The interim government has earmarked 40 billion dinars to renovate Sadr City in Baghdad.

 

Formerly know as Saddam City, the low-income neighborhood was scene of ferocious fighting between the militiamen of Shiite cleric Moqtada Sadr and US-led troops.

 

The run-down city of more than two million inhabitants is in urgent need of municipal services.

 

Untreated water inundates streets and seeps through leaking pure water pipes.

 

Many streets will have to be paved and mounds of garbage and debris removed.

 

Redevelopment is part of the terms under which the militiamen agreed to lay down their arms.

 

Other conditions include withdrawal of US forces in return for surrender by insurgents of heavy weapons.

 

However, the sum – equivalent to about $30 million – falls short of what the interim authorities had pledged.

 

The inhabitants say they were expecting a total of $500 million.

 

Neglected under the former regime and occasionally punished for challenging Saddam Hussein’s rule, the city is among the most impoverished and backward in the country.

 

Ali Laaibi of Baghdad Municipality said four state-run companies would immediately start refurbishing the city.

 

He said priority will be given to sewage schemes, pavement of streets and keeping the narrow lanes of the sprawling city clean and tidy.

 

Despite their abject poverty, the inhabitants are highly organized – thanks to clergymen and committees loyal to Moqtada al-Sadr.

 

The city has several councils, each representing a district.

 

But Laaibi said members of these councils were meddling in Baghdad Municipality’s activities and thereby hindering smooth implementation of projects.

 

Mustafa Dhaher, a resident, said there was a lot of frustration in the city mainly because of “broken promises.”

 

He said the inhabitants, who suffered under Saddam Hussein, were hoping the new era would bring jobs and prosperity.

 

“We have seen nothing.
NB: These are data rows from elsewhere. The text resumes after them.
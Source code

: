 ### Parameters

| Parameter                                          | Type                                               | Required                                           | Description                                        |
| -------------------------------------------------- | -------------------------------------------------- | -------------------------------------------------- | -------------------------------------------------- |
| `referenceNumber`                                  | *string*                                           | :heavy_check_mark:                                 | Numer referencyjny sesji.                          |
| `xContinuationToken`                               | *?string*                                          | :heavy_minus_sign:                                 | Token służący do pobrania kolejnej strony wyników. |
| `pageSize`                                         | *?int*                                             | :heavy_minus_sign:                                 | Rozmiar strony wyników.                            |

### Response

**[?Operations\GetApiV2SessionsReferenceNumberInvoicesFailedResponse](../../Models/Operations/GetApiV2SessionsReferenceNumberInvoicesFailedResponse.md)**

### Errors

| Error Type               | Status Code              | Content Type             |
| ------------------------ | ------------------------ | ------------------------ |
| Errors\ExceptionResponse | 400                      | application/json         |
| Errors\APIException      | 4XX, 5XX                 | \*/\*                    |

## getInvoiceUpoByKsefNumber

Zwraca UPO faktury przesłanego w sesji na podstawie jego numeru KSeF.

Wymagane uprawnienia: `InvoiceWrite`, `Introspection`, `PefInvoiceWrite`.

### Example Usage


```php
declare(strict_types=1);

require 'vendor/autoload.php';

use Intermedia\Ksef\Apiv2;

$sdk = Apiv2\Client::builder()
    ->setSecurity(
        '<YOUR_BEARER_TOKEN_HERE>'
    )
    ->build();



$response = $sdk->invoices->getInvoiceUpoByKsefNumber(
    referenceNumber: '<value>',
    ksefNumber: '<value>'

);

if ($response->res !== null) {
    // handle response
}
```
And on the contrary we saw the worse as US troops did not even spare power lines and pylons during their bombardment of the city,” he said.

 

Jaber Ghazi said the city needed a “comprehensive development program” that will change it from a run-down neighborhood into a modern one.

 

Ali Kadhem accused the interim authorities of reneging on promises they made during the fighting which continued for nearly six months.

 

He said the authorities had pledged to compensate the inhabitants who had suffered as a result of fighting but so far there no sigh that they are going to do so.